Foreign Ministry spokesman Bahram Ghasemi said on Monday that US and other violators of the most fundamental human rights are not in a position to pass judgments on other countries. Ghasemi said the US is not entitled to lecture other countries on human rights.

Condemning anti-Iran statement of the foreign ministers participating in the conference themed ‘Religious Freedom in the US’, he said that the move is interference in the country’s internal affairs and based on incorrect data, unrealistic and biased.

Noting that these few countries pretend to 'represent the international community', he said that the US and other violators of the most basic human rights do not deserve to make unilateral judgments about other  countries and cultures, especially on the subject of human rights.

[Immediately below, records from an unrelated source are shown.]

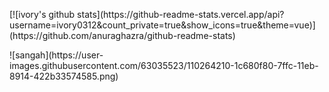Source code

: <p float='left'>
[![ivory's github stats](https://github-readme-stats.vercel.app/api?username=ivory0312&count_private=true&show_icons=true&theme=vue)](https://github.com/anuraghazra/github-readme-stats)
</p>

<p float='left'>
![sangah](https://user-images.githubusercontent.com/63035523/110264210-1c680f80-7ffc-11eb-8914-422b33574585.png)
</p>
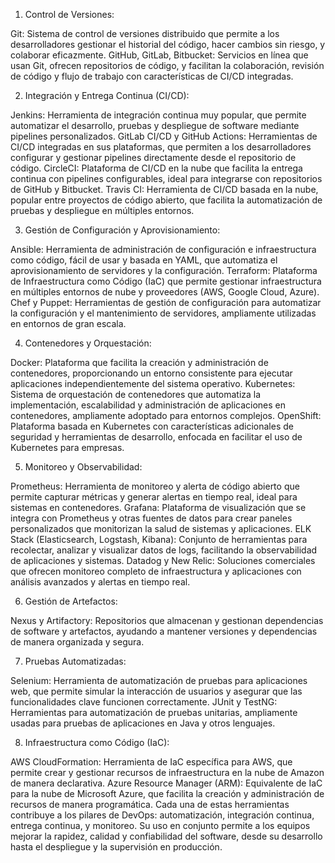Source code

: 1. Control de Versiones:

Git: Sistema de control de versiones distribuido que permite a los desarrolladores gestionar el historial del código, hacer cambios sin riesgo, y colaborar eficazmente.
GitHub, GitLab, Bitbucket: Servicios en línea que usan Git, ofrecen repositorios de código, y facilitan la colaboración, revisión de código y flujo de trabajo con características de CI/CD integradas.

2. Integración y Entrega Continua (CI/CD):

Jenkins: Herramienta de integración continua muy popular, que permite automatizar el desarrollo, pruebas y despliegue de software mediante pipelines personalizados.
GitLab CI/CD y GitHub Actions: Herramientas de CI/CD integradas en sus plataformas, que permiten a los desarrolladores configurar y gestionar pipelines directamente desde el repositorio de código.
CircleCI: Plataforma de CI/CD en la nube que facilita la entrega continua con pipelines configurables, ideal para integrarse con repositorios de GitHub y Bitbucket.
Travis CI: Herramienta de CI/CD basada en la nube, popular entre proyectos de código abierto, que facilita la automatización de pruebas y despliegue en múltiples entornos.

3. Gestión de Configuración y Aprovisionamiento:

Ansible: Herramienta de administración de configuración e infraestructura como código, fácil de usar y basada en YAML, que automatiza el aprovisionamiento de servidores y la configuración.
Terraform: Plataforma de Infraestructura como Código (IaC) que permite gestionar infraestructura en múltiples entornos de nube y proveedores (AWS, Google Cloud, Azure).
Chef y Puppet: Herramientas de gestión de configuración para automatizar la configuración y el mantenimiento de servidores, ampliamente utilizadas en entornos de gran escala.

4. Contenedores y Orquestación:

Docker: Plataforma que facilita la creación y administración de contenedores, proporcionando un entorno consistente para ejecutar aplicaciones independientemente del sistema operativo.
Kubernetes: Sistema de orquestación de contenedores que automatiza la implementación, escalabilidad y administración de aplicaciones en contenedores, ampliamente adoptado para entornos complejos.
OpenShift: Plataforma basada en Kubernetes con características adicionales de seguridad y herramientas de desarrollo, enfocada en facilitar el uso de Kubernetes para empresas.

5. Monitoreo y Observabilidad:

Prometheus: Herramienta de monitoreo y alerta de código abierto que permite capturar métricas y generar alertas en tiempo real, ideal para sistemas en contenedores.
Grafana: Plataforma de visualización que se integra con Prometheus y otras fuentes de datos para crear paneles personalizados que monitorizan la salud de sistemas y aplicaciones.
ELK Stack (Elasticsearch, Logstash, Kibana): Conjunto de herramientas para recolectar, analizar y visualizar datos de logs, facilitando la observabilidad de aplicaciones y sistemas.
Datadog y New Relic: Soluciones comerciales que ofrecen monitoreo completo de infraestructura y aplicaciones con análisis avanzados y alertas en tiempo real.

6. Gestión de Artefactos:

Nexus y Artifactory: Repositorios que almacenan y gestionan dependencias de software y artefactos, ayudando a mantener versiones y dependencias de manera organizada y segura.

7. Pruebas Automatizadas:

Selenium: Herramienta de automatización de pruebas para aplicaciones web, que permite simular la interacción de usuarios y asegurar que las funcionalidades clave funcionen correctamente.
JUnit y TestNG: Herramientas para automatización de pruebas unitarias, ampliamente usadas para pruebas de aplicaciones en Java y otros lenguajes.

8. Infraestructura como Código (IaC):

AWS CloudFormation: Herramienta de IaC específica para AWS, que permite crear y gestionar recursos de infraestructura en la nube de Amazon de manera declarativa.
Azure Resource Manager (ARM): Equivalente de IaC para la nube de Microsoft Azure, que facilita la creación y administración de recursos de manera programática.
Cada una de estas herramientas contribuye a los pilares de DevOps: automatización, integración continua, entrega continua, y monitoreo. Su uso en conjunto permite a los equipos mejorar la rapidez, calidad y confiabilidad del software, desde su desarrollo hasta el despliegue y la supervisión en producción.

Recalling the progressive Constitution of the Islamic Republic of Iran and recent enactment by the Expediency Council on rights of the religious minorities, Ghasemi said that the history of Iran has witnessed peaceful coexistence of different religions, as followers of all divine religions enjoy all civil rights and actively participate in Majlis and other elected institutes’ polls. 

Denouncing Mike Pence’s imaginative, self-fabricated comments on religious beliefs during the conference, he said that the Iranian people have lived peacefully in the course of the history and followers of divine religions perform their rituals in various religious centers across the country.

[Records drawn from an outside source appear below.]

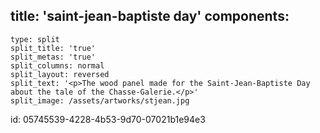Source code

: title: 'saint-jean-baptiste day'
components:
  -
    type: split
    split_title: 'true'
    split_metas: 'true'
    split_columns: normal
    split_layout: reversed
    split_text: '<p>The wood panel made for the Saint-Jean-Baptiste Day about the tale of the Chasse-Galerie.</p>'
    split_image: /assets/artworks/stjean.jpg
id: 05745539-4228-4b53-9d70-07021b1e94e3
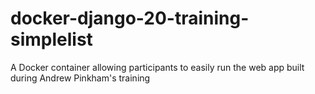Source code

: # docker-django-20-training-simplelist
A Docker container allowing participants to easily run the web app built during Andrew Pinkham's training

A basic violation of human rights in the United States is separation of children from their parents at the southern border of U.S. with Mexico. The practice of separating immigrant children from their parents has been widely condemned both inside and outside of the United States. 

 

The administration of President Donald Trump has faced fierce criticism for separating more than 2,000 children from their families in order to prosecute their parents for crossing the border from Mexico illegally. Trump backed down last week, signing an executive order to keep families together in detention during immigration proceedings.

A US federal judge bars separation of immigrants from children and orders their reunification after seventeen states seek to sue Donald Trump administration over its immigration policy.

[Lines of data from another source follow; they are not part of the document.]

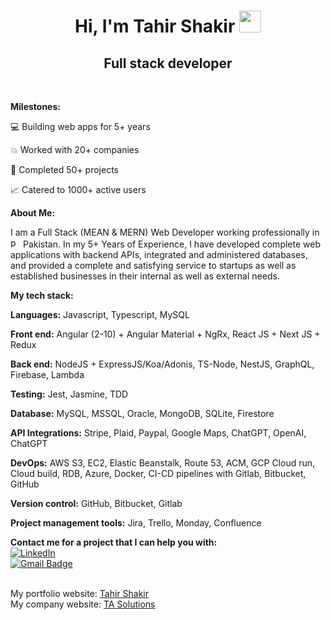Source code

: <h1 align="center">Hi, I'm Tahir Shakir <img src="https://media.giphy.com/media/hvRJCLFzcasrR4ia7z/giphy.gif" width="35"></h1>
<h2 align="center">Full stack developer</h2>
<br>
<p>

<b>Milestones:</b>

💻 Building web apps for 5+ years

💥 Worked with 20+ companies

💎 Completed 50+ projects

📈 Catered to 1000+ active users

  
<b>About Me:</b>
  
I am a Full Stack (MEAN & MERN) Web Developer working professionally in <img width="16" height="16" src="https://img.icons8.com/color/48/pakistan.png" alt="pakistan"/> Pakistan. In my 5+ Years of Experience, I have developed complete web applications with backend APIs, integrated and administered databases, and provided a complete and satisfying service to startups as well as established businesses in their internal as well as external needs.

<b>My tech stack:</b>

<b>Languages:</b> Javascript, Typescript, MySQL

<b>Front end:</b> Angular (2-10) + Angular Material + NgRx, React JS + Next JS + Redux

<b>Back end:</b> NodeJS + ExpressJS/Koa/Adonis, TS-Node, NestJS, GraphQL, Firebase, Lambda 

<b>Testing:</b> Jest, Jasmine, TDD

<b>Database:</b> MySQL, MSSQL, Oracle, MongoDB, SQLite, Firestore

<b>API Integrations:</b> Stripe, Plaid, Paypal, Google Maps, ChatGPT, OpenAI, ChatGPT

<b>DevOps:</b> AWS S3, EC2, Elastic Beanstalk, Route 53, ACM, GCP Cloud run, Cloud build, RDB, Azure, Docker, CI-CD pipelines with Gitlab, Bitbucket, GitHub

<b>Version control:</b> GitHub, Bitbucket, Gitlab

<b>Project management tools:</b> Jira, Trello, Monday, Confluence


<b>Contact me for a project that I can help you with:</b><br>
<a href="https://www.linkedin.com/in/tahirshakir" target="_blank"><img alt="LinkedIn" src="https://img.shields.io/badge/linkedin-%230077B5.svg?&style=for-the-badge&logo=linkedin&logoColor=white" /></a><br>
[![Gmail Badge](https://img.shields.io/badge/-tahir60652@gmail.com-c14438?style=flat-square&logo=Gmail&logoColor=white&link=mailto:tahir60652@gmail.com)](mailto:tahir60652@gmail.com)
</p>
<br>
My portfolio website: <a href="https://tahirshakir.com">Tahir Shakir</a><br>
My company website: <a href="https://tasolutions.com.pk">TA Solutions</a>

Recently, U.S. District Judge Dana Sabraw in San Diego ruled that U.S. immigration agents could no longer separate immigrant parents and children caught crossing the border from Mexico illegally, after Seventeen states are suing to force the Donald Trump administration to reunite migrant families who have been separated at the US-Mexico border.

About  2,342 children have been separated from their families over  the past eight weeks or so.  Shockingly, these children are being kept in large metal cages , which very much resemble prisons. 

The imprisonment of parents and children  has triggered a  massive wave of condemnation, from ordinary Americans, Church groups, and even  former first ladies,  such as Rosalynn Carter, Laura Bush (who called it “cruel” and “immoral”), Michelle Obama and Hillary Clinton, who lost the 2016 election to Trump. Even the current first lady, Melania Trump, has released a statement saying she “hates to see” children separated from their families. Trump's own daughter Ivanka  has also spoken against taking children away from their parents.

Many Democrats and some Republican politicians  have also roundly condemned the Trump administration's policies towards illegal immigrants.